------ Material provided ------

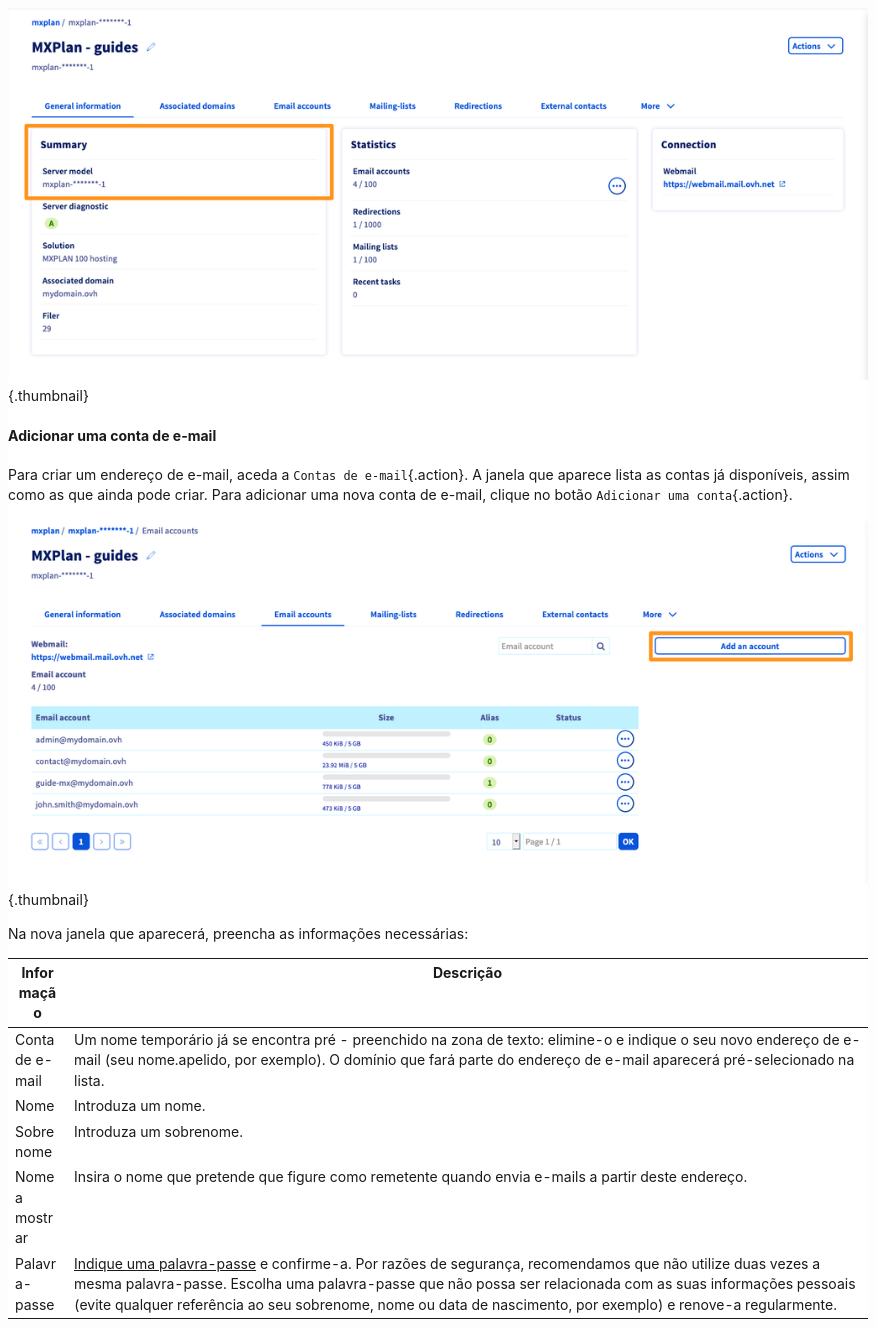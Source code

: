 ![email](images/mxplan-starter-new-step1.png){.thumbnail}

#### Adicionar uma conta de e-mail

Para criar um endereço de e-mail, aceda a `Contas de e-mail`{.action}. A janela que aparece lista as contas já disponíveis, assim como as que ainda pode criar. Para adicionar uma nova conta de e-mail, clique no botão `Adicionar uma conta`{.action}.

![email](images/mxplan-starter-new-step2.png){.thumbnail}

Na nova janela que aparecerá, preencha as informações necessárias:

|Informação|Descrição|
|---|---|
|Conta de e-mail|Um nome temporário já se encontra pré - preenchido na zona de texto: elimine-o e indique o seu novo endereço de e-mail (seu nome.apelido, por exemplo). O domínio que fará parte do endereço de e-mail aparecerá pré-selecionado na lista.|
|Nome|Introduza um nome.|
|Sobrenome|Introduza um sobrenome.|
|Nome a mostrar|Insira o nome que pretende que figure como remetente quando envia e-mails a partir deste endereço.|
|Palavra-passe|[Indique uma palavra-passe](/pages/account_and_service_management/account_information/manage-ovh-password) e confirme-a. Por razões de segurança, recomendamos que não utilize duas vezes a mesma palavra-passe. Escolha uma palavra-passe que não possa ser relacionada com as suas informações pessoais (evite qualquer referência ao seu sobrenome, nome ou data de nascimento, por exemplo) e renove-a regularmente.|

------

A verbatim copy of every entry is wanted; the pictures stay out of it.

Source code

: ![email](images/mxplan-starter-new-step1.png){.thumbnail}

#### Adicionar uma conta de e-mail

Para criar um endereço de e-mail, aceda a `Contas de e-mail`{.action}. A janela que aparece lista as contas já disponíveis, assim como as que ainda pode criar. Para adicionar uma nova conta de e-mail, clique no botão `Adicionar uma conta`{.action}.

![email](images/mxplan-starter-new-step2.png){.thumbnail}

Na nova janela que aparecerá, preencha as informações necessárias:

|Informação|Descrição|
|---|---|
|Conta de e-mail|Um nome temporário já se encontra pré - preenchido na zona de texto: elimine-o e indique o seu novo endereço de e-mail (seu nome.apelido, por exemplo). O domínio que fará parte do endereço de e-mail aparecerá pré-selecionado na lista.|
|Nome|Introduza um nome.|
|Sobrenome|Introduza um sobrenome.|
|Nome a mostrar|Insira o nome que pretende que figure como remetente quando envia e-mails a partir deste endereço.|
|Palavra-passe|[Indique uma palavra-passe](/pages/account_and_service_management/account_information/manage-ovh-password) e confirme-a. Por razões de segurança, recomendamos que não utilize duas vezes a mesma palavra-passe. Escolha uma palavra-passe que não possa ser relacionada com as suas informações pessoais (evite qualquer referência ao seu sobrenome, nome ou data de nascimento, por exemplo) e renove-a regularmente.|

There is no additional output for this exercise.